Beigene's BGB-3111 was expected to be the first China-discovered and developed BTK inhibitor obtaining a market approval in the country. However, while Beigene is still waiting for results, a competitor already started selling its BTK inhibitor drug in China this month.

In August, Imbruvica capsules, co-developed by Xian Janssen Pharmaceutical Co. and Pharmacyclics LLC, an Abbvie Inc. subsidiary, got the marketing approval from the China Food and Drug Administration as a monotherapy for adult patients with CLL, including small lymphocytic lymphoma, and for the treatment of patients with mantle cell lymphoma (MCL) who have received at least one prior therapy. Shortly after the approval came through, Janssen officially launched the drug in the China market on Nov 12.

Also headquartered in Beijing, Xian Janssen is one of the Janssen pharmaceutical companies under global pharmaceutical giant Johnson & Johnson.

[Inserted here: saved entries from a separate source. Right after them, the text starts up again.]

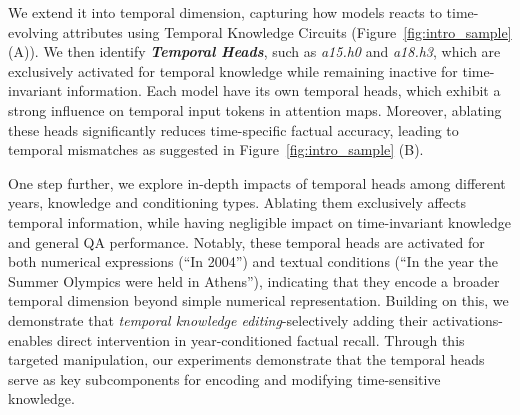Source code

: We extend it into temporal dimension, capturing how models reacts to time-evolving attributes using Temporal Knowledge Circuits (Figure~\ref{fig:intro_sample} (A)).
We then identify \textbf{\textit{Temporal Heads}}, such as \textit{a15.h0} and \textit{a18.h3}, which are exclusively activated for temporal knowledge while remaining inactive for time-invariant information.
Each model have its own temporal heads, which exhibit a strong influence on temporal input tokens in attention maps.
Moreover, ablating these heads significantly reduces time-specific factual accuracy, leading to temporal mismatches as suggested in Figure~\ref{fig:intro_sample} (B).

One step further, we explore in-depth impacts of temporal heads among different years, knowledge and conditioning types.
Ablating them exclusively affects temporal information, while having negligible impact on time-invariant knowledge and general QA performance.
Notably, these temporal heads are activated for both numerical expressions (“In 2004”) and textual conditions (“In the year the Summer Olympics were held in Athens”), indicating that they encode a broader temporal dimension beyond simple numerical representation.
Building on this, we demonstrate that \textit{temporal knowledge editing}-selectively adding their activations-enables direct intervention in year-conditioned factual recall.
Through this targeted manipulation, our experiments demonstrate that the temporal heads serve as key subcomponents for encoding and modifying time-sensitive knowledge.
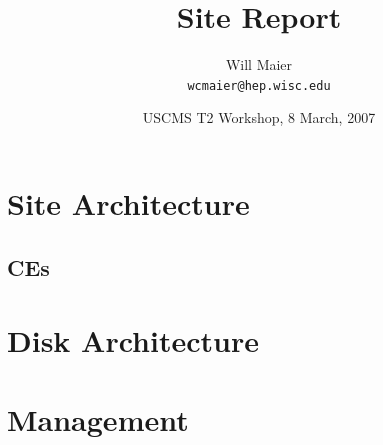 \documentclass{beamer}
\title{Site Report}
\author[Will Maier]{Will Maier \\ \texttt{wcmaier@hep.wisc.edu}}
\institute[Wisconsin]{University of Wisconsin - High Energy Physics}
\date[8 March, 2007]{USCMS T2 Workshop, 8 March, 2007}
\begin{document}

\begin{frame}
    \titlepage
\end{frame}

\section{Site Architecture}
\subsection{CEs}

\section{Disk Architecture}
% 

\section{Management}
\end{document}
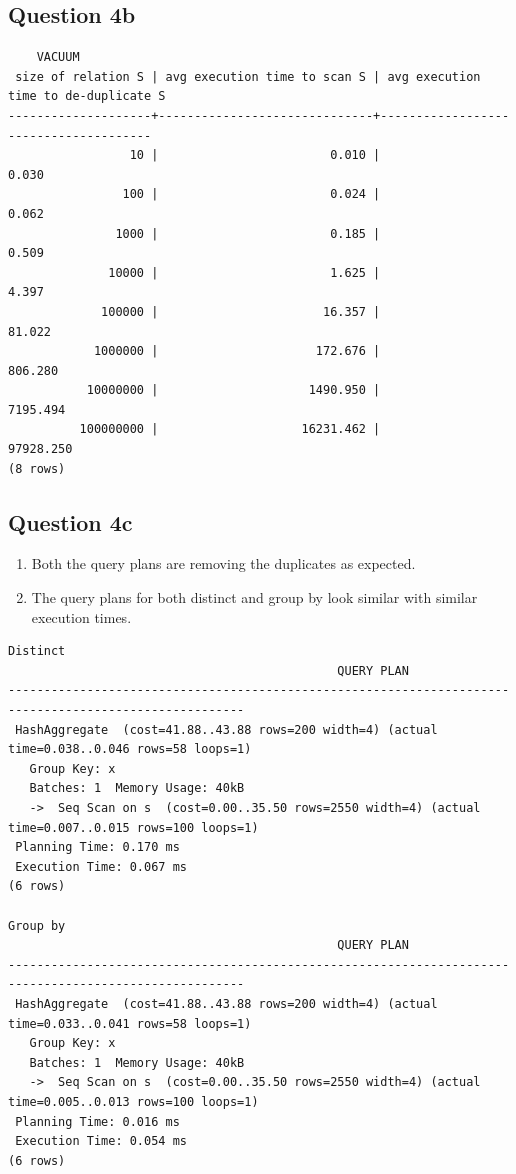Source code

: \documentclass{article}
\begin{document}
  \subsection*{Question 4b}
  \begin{verbatim}
    VACUUM
 size of relation S | avg execution time to scan S | avg execution time to de-duplicate S 
--------------------+------------------------------+--------------------------------------
                 10 |                        0.010 |                                0.030
                100 |                        0.024 |                                0.062
               1000 |                        0.185 |                                0.509
              10000 |                        1.625 |                                4.397
             100000 |                       16.357 |                               81.022
            1000000 |                      172.676 |                              806.280
           10000000 |                     1490.950 |                             7195.494
          100000000 |                    16231.462 |                            97928.250
(8 rows)
  \end{verbatim}
  \subsection*{Question 4c}
  \begin{enumerate}
    \item Both the query plans are removing the duplicates as expected.
    \item The query plans for both distinct and group by look similar with similar execution times.
  \end{enumerate}
  {\scriptsize
  \begin{verbatim}
Distinct
                                              QUERY PLAN                                               
-------------------------------------------------------------------------------------------------------
 HashAggregate  (cost=41.88..43.88 rows=200 width=4) (actual time=0.038..0.046 rows=58 loops=1)
   Group Key: x
   Batches: 1  Memory Usage: 40kB
   ->  Seq Scan on s  (cost=0.00..35.50 rows=2550 width=4) (actual time=0.007..0.015 rows=100 loops=1)
 Planning Time: 0.170 ms
 Execution Time: 0.067 ms
(6 rows)

Group by
                                              QUERY PLAN                                               
-------------------------------------------------------------------------------------------------------
 HashAggregate  (cost=41.88..43.88 rows=200 width=4) (actual time=0.033..0.041 rows=58 loops=1)
   Group Key: x
   Batches: 1  Memory Usage: 40kB
   ->  Seq Scan on s  (cost=0.00..35.50 rows=2550 width=4) (actual time=0.005..0.013 rows=100 loops=1)
 Planning Time: 0.016 ms
 Execution Time: 0.054 ms
(6 rows)
  \end{verbatim}
  }
\end{document}
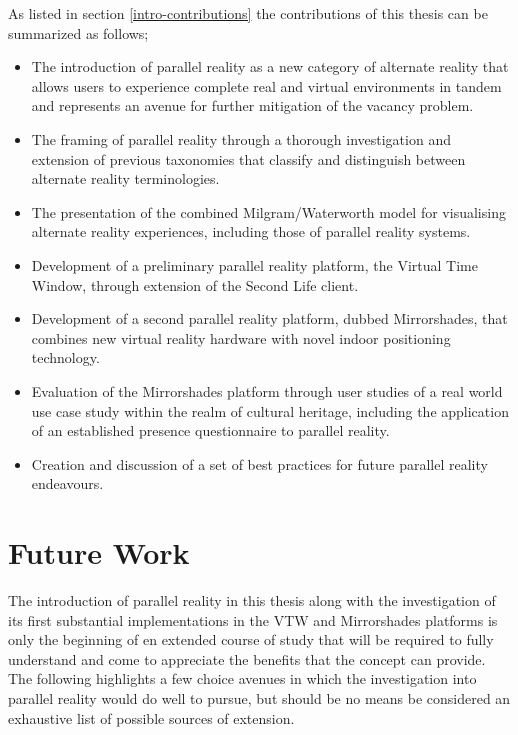 As listed in section \ref{intro-contributions} the contributions of this thesis can be summarized as follows;

\begin{itemize}
	\item The introduction of parallel reality as a new category of alternate reality that allows users to experience complete real and virtual environments in tandem and represents an avenue for further mitigation of the vacancy problem.
	\item The framing of parallel reality through a thorough investigation and extension of previous taxonomies that classify and distinguish between alternate reality terminologies.
	\item The presentation of the combined Milgram/Waterworth model for visualising alternate reality experiences, including those of parallel reality systems.
	\item Development of a preliminary parallel reality platform, the Virtual Time Window, through extension of the Second Life client.
	\item Development of a second parallel reality platform, dubbed Mirrorshades, that combines new virtual reality hardware with novel indoor positioning technology.
	\item Evaluation of the Mirrorshades platform through user studies of a real world use case study within the realm of cultural heritage, including the application of an established presence questionnaire to parallel reality.
	\item Creation and discussion of a set of best practices for future parallel reality endeavours.
\end{itemize}


\section{Future Work}

The introduction of parallel reality in this thesis along with the investigation of its first substantial implementations in the VTW and Mirrorshades platforms is only the beginning of en extended course of study that will be required to fully understand and come to appreciate the benefits that the concept can provide. The following highlights a few choice avenues in which the investigation into parallel reality would do well to pursue, but should be no means be considered an exhaustive list of possible sources of extension.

"Clinical data demonstrate clearly that compared to existing treatment options, ibrutinib can help prolong life, and it is also well tolerated," said Li Bin, head of medical affairs at Xian Janssen during the launching event. "Furthermore, ibrutinib is convenient to take orally once a day, which is significant in terms of quality of life."

Currently, Imbruvica is available in 49 cities in China, and as of the end of August 2017, it has been approved in 86 countries and has been used to treat more than 90,000 patients according to Xian Janssen.

Beigene is catching up with its competitors as Li said that the enrollment for the phase II trial of BGB-3111 in China in MCL patients completed in September and the company will submit the results to the Chinese authority for approval once they complete the data analysis.

"We plan to apply through the CFDA's priority review system and our drug should not be that slow in terms of gaining the approval in China," said Li. "Plus we are more confident in terms of the selectivity and efficiency of BGB-3111.

Li said BGB-3111 is designed to be more selective to avoid off-target toxicities. For example, BGB-3111 has a better target inhibition not only in the blood but also in relevant tissues for epidermal growth factor receptor (EGFR). If EGFR gets hit, patients could suffer from gastrointestinal toxicity and severe bleeding.

Experts in China are calling for new treatment options for CLL and MCL that are both becoming more prevalent in the country. Particularly most patients who relapse or develop resistance to therapy do not have alternative options as there is no new medication coming out.